Warnings: stalking, blood, mentions of death, depictions of violence, noncon
Word count: 8.7k
….. Was this really where you were supposed to go?
That was the question going through your head when you found what was at the end of the alleyway. Wherever the map was supposed to lead you, it seemed odd that it would lead you here.
Maybe you had messed up at some point along the journey here, perhaps by way of misreading the map completely and making a wrong turn. But when you looked down at the map you'd gotten from the man who you met when you came into port, the directions you had followed appeared to be correct: the route provided to you led to this spot.

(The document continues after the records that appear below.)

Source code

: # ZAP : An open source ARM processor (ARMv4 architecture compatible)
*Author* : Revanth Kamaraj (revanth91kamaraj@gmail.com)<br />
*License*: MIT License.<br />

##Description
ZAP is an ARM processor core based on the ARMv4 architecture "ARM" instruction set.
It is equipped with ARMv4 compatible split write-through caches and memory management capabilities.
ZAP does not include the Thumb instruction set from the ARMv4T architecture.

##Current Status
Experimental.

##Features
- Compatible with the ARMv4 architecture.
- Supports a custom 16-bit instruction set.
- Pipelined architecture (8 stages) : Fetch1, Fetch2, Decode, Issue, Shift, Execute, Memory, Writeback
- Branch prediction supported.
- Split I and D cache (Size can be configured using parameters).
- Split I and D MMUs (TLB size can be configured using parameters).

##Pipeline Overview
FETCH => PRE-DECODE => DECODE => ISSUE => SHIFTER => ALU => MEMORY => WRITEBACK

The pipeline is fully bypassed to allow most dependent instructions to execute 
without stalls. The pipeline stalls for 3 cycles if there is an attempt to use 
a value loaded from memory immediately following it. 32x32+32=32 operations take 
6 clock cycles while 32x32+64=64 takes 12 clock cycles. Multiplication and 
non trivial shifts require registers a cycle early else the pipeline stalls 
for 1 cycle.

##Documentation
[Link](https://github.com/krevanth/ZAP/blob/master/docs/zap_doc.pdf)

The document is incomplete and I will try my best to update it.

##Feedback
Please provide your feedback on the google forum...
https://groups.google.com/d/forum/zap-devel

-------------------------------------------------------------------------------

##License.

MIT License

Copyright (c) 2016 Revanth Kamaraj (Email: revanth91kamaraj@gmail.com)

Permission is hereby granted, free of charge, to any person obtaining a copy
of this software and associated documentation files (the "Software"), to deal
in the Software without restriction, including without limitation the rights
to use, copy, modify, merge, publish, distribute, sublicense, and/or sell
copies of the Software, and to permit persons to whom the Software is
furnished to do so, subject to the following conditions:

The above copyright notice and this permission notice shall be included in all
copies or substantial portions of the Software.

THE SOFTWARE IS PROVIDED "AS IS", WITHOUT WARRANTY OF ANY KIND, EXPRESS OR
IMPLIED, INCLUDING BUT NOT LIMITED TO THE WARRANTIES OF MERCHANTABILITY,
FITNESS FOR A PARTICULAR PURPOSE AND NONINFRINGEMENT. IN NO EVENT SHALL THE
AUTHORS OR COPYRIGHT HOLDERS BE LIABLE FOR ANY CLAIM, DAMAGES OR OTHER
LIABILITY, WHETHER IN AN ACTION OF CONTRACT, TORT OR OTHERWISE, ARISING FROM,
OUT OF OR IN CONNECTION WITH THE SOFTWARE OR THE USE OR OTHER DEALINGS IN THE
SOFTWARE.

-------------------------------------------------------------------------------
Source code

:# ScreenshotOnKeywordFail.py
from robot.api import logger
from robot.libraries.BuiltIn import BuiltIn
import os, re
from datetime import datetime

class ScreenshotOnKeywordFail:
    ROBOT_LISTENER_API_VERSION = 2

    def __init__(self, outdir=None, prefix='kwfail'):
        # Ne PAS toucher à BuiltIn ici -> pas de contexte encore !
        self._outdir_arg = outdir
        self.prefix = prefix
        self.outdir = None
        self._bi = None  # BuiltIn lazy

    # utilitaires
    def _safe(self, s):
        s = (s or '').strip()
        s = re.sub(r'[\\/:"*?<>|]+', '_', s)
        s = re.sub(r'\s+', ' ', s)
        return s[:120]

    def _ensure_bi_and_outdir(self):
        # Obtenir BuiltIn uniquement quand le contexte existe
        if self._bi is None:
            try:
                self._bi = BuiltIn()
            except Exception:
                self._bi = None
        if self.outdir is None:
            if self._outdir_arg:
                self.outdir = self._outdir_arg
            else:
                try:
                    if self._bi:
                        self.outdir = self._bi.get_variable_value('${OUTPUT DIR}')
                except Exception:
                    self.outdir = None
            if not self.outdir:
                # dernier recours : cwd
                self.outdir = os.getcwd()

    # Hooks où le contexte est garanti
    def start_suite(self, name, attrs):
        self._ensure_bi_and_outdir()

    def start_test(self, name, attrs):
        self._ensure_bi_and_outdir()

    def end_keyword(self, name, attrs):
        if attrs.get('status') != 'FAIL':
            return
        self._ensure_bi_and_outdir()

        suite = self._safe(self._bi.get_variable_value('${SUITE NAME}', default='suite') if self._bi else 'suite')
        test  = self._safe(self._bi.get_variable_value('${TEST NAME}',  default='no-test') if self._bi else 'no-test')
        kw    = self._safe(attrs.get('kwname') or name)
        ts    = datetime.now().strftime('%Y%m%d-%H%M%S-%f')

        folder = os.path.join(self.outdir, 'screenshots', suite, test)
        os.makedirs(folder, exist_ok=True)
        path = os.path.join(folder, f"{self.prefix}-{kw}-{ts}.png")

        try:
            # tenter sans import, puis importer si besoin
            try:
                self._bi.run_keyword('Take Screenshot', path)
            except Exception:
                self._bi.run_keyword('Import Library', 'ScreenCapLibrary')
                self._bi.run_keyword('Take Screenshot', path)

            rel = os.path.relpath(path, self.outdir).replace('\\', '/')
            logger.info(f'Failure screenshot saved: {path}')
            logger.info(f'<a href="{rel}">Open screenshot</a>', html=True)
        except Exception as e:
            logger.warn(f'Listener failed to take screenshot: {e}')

But it couldn't be right. Why would the map lead to a dead end?
Looking back up to the area before you, you scanned over it again, trying to see if there was anything of note in the open area. All you saw were piles of garbage sitting next to a metal trash can that looked as though fires had been set in it regularly, and opposite that stood a large but flimsy sheet of plywood with a bit of cloth hanging over the edge as it leaned against one of the four stone walls. Aside from old cobbled surface beneath your feet and the small flight of stairs you had just descended, there was nothing else, and you once again looked back to your map, looking over the highlighted route and trying to figure out where you had messed up and where you were really supposed to go for the exam.
Once again, it didn't appear to be wrong. This was where the map had wanted you to go.
Sighing to yourself, you put the map into your hoodie pocket as you figured that you should at least investigate the area.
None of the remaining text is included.